Thursday, January 23, 2014

Pothole Evangelism

The first year of our marriage my husband and I lived in Ithaca, New York. Our families were five hours away in the New York City area, and because Jim was deep into his graduate studies, I often made the trip to visit family without him. I worked for the university, so it was easy to find company for my ride, one or more students who would gladly pay toward gas money to avoid having to take the bus home for a weekend visit. It was in the late winter of that year that I found myself driving a student to New York City.

John was a personable, talkative undergraduate. I had not known him before this trip, and we had a pleasant ride down to the city where I dropped him off. Two days later, I picked him up for the return trip upstate. Several hours into the trip, I heard this gentle voice in my head, one that I've learned to recognize over the years as a prompting from God. I usually know it's God and not me talking to myself because the sense of urging I have is to do something that I wouldn't think of doing on my own and often something I'd rather not do at all. What I was hearing this time was, “Talk to him about Me...”

Steering conversations into a particular direction is not my strong suit. My introverted self was rather enjoying John's talkative nature on the long drive, letting him carry the bulk of the conversational responsibilities. But I did sense a certain urgency that I was to engage John in a spiritual conversation. I spent the next hour unsuccessfully attempting to turn our chatter toward anything that I could introduce the word “God” into. Finally, I said, “Lord, if You want me to talk to John about You, You are going to have to give me an opening so big that I can't help but fall into it.”

I was at that moment driving on an interstate in the middle of Pennsylvania in a year the potholes were so big and numerous they eventually became an election issue. I had no sooner asked God for that big conversational opening when my car ran over what looked like two dark patches of blacktop. The resulting thud told me, no, those were, in fact, really, really big potholes. Out of the corner of my eye I saw both of my right side hub caps rolling off into the twilight. I pulled over to the side of the road, and John, sitting in the front passenger seat, got out to take a look at the damage. As he opened the door, I could hear the unmistakable hissing sound, and looking straight ahead at my dashboard, I visually observed the car slowing sinking to the right. John stuck his head back into the car, and with a horrified look on his face, informed me that I had two flat tires. I got out to take a look and saw that the potholes had been so deep both rims had hit and bent away from the tires.
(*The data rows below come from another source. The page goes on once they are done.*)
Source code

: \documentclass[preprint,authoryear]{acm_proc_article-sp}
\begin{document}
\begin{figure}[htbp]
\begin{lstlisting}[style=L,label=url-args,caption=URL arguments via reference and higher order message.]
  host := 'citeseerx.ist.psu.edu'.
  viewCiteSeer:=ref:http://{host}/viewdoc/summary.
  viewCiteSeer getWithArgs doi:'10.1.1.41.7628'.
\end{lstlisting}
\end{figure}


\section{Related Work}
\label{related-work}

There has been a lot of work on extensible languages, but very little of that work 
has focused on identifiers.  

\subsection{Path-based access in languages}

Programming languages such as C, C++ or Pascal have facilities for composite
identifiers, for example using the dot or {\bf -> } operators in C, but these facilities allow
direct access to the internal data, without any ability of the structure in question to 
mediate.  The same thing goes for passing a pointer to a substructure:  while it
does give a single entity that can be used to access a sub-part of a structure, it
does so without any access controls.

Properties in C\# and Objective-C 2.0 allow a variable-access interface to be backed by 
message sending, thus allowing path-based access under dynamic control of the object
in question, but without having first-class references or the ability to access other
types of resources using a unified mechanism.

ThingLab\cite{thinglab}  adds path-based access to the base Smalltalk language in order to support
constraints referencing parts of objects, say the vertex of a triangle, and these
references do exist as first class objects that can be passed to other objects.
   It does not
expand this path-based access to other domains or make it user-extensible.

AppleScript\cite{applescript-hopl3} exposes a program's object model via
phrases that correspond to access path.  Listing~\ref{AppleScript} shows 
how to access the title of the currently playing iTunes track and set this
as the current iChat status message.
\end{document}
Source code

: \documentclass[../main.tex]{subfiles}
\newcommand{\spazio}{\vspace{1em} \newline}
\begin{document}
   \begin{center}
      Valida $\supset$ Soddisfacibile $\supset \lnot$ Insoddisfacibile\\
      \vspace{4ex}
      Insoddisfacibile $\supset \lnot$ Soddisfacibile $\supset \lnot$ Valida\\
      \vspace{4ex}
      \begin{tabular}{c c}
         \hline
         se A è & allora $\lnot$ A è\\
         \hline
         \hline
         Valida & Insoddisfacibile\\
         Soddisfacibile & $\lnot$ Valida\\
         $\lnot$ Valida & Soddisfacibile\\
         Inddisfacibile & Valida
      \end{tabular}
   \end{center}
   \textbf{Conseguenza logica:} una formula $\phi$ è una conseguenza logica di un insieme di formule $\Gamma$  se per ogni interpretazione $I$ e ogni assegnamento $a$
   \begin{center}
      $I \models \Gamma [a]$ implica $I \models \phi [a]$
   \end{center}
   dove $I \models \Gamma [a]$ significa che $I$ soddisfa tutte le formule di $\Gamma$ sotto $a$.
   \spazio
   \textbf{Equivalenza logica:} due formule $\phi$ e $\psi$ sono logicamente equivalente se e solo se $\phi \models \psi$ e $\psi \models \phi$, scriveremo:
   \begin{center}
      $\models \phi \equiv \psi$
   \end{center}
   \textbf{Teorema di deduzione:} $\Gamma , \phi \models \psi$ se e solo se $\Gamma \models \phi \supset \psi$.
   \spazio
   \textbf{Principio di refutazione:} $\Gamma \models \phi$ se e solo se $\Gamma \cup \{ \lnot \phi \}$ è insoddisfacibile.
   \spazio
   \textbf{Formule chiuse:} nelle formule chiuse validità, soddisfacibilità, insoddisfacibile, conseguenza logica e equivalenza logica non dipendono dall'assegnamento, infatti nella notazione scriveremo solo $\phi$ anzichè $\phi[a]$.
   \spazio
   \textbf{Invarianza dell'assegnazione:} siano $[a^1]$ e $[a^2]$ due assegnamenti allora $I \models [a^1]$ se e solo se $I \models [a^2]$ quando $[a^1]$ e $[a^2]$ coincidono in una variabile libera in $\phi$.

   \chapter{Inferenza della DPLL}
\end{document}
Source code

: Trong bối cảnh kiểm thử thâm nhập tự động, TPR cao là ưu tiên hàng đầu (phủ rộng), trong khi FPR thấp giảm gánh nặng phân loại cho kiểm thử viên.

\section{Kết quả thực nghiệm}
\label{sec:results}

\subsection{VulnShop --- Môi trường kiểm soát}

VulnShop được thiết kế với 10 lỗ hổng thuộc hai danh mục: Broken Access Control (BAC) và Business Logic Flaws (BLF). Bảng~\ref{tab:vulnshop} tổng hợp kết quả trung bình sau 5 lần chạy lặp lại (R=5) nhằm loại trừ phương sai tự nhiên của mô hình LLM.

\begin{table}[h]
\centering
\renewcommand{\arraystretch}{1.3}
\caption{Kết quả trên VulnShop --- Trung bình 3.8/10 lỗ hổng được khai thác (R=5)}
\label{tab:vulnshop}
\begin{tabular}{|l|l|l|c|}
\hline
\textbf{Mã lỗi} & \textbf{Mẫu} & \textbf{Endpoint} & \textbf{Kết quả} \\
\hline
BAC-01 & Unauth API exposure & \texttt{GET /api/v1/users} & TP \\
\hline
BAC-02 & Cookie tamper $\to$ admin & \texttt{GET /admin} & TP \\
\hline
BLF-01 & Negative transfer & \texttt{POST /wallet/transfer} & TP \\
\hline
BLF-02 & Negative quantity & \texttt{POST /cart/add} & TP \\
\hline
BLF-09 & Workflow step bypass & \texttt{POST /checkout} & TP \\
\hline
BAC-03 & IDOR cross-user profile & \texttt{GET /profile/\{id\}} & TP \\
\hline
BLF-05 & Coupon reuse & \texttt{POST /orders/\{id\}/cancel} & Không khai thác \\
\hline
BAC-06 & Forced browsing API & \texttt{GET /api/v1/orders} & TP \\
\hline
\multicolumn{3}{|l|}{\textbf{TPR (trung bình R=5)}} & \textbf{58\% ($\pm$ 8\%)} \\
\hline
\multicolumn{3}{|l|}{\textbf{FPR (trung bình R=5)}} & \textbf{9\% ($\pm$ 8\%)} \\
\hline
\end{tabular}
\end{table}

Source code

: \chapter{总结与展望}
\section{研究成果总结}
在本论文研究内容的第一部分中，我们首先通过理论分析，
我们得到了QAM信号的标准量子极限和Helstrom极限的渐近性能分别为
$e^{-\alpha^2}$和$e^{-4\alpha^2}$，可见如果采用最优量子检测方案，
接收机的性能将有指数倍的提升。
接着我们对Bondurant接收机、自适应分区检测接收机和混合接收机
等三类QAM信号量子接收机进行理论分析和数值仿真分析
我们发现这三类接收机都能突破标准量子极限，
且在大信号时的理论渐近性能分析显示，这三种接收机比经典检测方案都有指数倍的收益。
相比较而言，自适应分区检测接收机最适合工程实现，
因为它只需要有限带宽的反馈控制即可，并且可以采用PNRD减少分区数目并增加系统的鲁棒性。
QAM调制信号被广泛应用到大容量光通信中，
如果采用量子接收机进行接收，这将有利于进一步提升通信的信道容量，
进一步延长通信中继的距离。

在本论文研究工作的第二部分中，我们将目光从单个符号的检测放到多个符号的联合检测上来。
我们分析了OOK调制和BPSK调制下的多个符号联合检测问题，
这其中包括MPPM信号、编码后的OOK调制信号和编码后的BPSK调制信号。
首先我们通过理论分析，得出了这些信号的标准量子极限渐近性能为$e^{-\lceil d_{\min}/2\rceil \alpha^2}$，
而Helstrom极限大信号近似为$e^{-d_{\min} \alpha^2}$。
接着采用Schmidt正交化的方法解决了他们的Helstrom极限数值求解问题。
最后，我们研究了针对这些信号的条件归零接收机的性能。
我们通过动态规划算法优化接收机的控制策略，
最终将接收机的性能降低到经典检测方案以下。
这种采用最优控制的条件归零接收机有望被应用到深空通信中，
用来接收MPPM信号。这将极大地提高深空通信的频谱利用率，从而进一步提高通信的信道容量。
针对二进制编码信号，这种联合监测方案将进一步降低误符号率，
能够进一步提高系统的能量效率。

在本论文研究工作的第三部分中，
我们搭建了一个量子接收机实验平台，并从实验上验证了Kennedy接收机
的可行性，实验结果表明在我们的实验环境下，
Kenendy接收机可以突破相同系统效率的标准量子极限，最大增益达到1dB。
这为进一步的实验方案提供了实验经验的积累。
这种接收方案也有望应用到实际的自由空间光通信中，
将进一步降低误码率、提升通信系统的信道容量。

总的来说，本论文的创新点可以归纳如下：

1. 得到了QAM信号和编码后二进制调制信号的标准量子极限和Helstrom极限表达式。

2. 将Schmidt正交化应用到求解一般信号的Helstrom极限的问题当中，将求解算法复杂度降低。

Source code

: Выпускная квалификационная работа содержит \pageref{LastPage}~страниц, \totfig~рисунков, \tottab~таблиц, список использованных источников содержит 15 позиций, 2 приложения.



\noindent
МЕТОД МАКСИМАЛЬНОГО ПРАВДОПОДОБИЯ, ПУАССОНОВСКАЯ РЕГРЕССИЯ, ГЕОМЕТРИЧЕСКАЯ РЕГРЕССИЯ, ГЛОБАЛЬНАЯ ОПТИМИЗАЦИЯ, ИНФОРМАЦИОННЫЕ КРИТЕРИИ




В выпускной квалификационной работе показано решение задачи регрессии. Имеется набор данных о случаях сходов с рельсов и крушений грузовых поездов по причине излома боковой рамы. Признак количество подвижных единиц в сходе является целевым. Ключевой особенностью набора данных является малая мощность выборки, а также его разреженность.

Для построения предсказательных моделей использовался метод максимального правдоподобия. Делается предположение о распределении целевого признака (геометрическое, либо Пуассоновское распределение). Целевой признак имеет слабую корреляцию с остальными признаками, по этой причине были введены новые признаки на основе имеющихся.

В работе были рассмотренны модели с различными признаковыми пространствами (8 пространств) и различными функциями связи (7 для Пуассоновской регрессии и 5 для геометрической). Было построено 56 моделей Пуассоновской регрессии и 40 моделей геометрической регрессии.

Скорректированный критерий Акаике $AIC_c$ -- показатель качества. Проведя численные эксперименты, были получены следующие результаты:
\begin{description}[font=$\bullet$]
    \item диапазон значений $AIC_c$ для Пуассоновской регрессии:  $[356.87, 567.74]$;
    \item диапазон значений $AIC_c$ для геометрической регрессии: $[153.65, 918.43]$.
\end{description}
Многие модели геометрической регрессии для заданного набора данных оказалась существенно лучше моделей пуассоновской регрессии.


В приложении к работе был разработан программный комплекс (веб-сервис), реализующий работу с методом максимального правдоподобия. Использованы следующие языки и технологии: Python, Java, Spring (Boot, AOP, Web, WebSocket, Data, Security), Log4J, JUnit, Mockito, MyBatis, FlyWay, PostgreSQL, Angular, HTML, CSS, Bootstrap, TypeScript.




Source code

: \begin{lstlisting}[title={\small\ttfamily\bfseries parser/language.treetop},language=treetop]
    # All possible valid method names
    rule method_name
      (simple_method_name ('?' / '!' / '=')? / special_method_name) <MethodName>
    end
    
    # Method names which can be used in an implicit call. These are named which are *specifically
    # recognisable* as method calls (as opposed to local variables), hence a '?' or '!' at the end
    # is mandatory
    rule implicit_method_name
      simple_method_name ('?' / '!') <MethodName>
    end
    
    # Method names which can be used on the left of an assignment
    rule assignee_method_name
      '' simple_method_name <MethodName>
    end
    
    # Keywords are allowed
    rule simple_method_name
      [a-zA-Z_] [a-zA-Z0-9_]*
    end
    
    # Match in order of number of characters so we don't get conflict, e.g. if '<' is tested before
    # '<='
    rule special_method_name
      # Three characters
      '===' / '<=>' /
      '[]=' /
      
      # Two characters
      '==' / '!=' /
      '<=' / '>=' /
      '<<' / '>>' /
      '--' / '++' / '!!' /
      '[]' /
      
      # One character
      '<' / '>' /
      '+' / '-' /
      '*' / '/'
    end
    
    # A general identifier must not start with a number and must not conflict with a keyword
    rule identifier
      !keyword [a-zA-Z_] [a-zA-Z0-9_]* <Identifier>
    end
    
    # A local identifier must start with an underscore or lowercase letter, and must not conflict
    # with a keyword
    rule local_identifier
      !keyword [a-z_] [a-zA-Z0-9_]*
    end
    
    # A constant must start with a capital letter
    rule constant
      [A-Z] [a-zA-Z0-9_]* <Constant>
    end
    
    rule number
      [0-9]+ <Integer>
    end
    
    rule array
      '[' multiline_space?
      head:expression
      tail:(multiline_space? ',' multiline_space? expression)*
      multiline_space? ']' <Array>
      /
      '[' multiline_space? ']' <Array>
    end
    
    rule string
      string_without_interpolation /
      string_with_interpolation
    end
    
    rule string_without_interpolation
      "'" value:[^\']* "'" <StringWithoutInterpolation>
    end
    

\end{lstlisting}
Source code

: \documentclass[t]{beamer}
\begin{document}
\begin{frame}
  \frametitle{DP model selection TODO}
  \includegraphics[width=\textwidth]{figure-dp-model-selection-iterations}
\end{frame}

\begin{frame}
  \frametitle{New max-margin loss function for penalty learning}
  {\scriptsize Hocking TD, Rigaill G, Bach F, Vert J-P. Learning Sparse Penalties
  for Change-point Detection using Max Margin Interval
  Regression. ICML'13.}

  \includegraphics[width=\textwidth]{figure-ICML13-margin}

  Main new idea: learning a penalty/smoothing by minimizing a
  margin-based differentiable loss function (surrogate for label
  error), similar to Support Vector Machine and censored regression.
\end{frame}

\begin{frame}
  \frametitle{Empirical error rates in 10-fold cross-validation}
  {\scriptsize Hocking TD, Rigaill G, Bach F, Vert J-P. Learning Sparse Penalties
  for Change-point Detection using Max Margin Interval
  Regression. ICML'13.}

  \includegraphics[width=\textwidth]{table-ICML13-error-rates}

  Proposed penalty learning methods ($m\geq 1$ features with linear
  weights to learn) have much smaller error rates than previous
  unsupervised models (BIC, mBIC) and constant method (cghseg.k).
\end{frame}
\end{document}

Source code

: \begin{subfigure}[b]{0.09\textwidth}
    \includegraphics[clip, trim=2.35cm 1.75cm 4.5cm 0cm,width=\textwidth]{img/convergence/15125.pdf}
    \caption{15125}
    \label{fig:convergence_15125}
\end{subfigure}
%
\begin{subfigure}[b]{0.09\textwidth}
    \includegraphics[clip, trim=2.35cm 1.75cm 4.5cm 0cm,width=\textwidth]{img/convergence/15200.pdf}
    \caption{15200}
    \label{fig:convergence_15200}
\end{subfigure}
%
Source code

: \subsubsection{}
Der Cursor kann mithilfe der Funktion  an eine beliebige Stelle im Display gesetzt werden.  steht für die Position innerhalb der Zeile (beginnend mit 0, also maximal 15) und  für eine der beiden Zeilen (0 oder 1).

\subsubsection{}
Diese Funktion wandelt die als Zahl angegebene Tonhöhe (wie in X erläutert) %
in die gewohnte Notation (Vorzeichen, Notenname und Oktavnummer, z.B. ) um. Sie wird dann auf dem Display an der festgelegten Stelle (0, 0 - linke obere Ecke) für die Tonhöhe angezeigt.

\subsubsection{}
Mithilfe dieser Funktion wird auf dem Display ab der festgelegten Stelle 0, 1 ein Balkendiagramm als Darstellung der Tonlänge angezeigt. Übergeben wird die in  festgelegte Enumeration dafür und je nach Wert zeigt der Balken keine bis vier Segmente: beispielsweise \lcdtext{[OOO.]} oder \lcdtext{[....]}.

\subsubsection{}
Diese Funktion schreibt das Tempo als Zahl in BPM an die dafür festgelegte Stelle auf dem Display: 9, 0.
Now this was back in the day when many cars still had snow tires on in the winter that were exchanged for regular tires come the spring. Jim and I would buy tires with rims so we could change and rotate the wheels ourselves. We were living in a small apartment, so we kept the regular tires, complete with rims, in the trunk of the car, along with the spare. When John informed me of the two flats, I told him, not a problem - I have three spares in the trunk, on rims. He then apologetically told me that he didn't know how to change a tire. (He just a short time earlier told me that one of the interesting things about growing up in the city was that no one in his family had a driver's license or owned a car...) I told him again, not a problem - I knew how to change flats. He offered to be the muscle if I would talk him through the process, and it wasn't long before we were back on the road. I got off at the next exit to have the underside of the car checked for damage. The mechanic put the car up on the lift, but found nothing more than a few minor scratches on the oil pan. We headed back to the interstate. John was quiet the first few minutes back on the road and then he turned to me and asked, “Do you ever think that sometimes there might be a God or someone like that looking out for you?” And there it was - the opening I had prayed for...so big that I couldn't help but fall into it...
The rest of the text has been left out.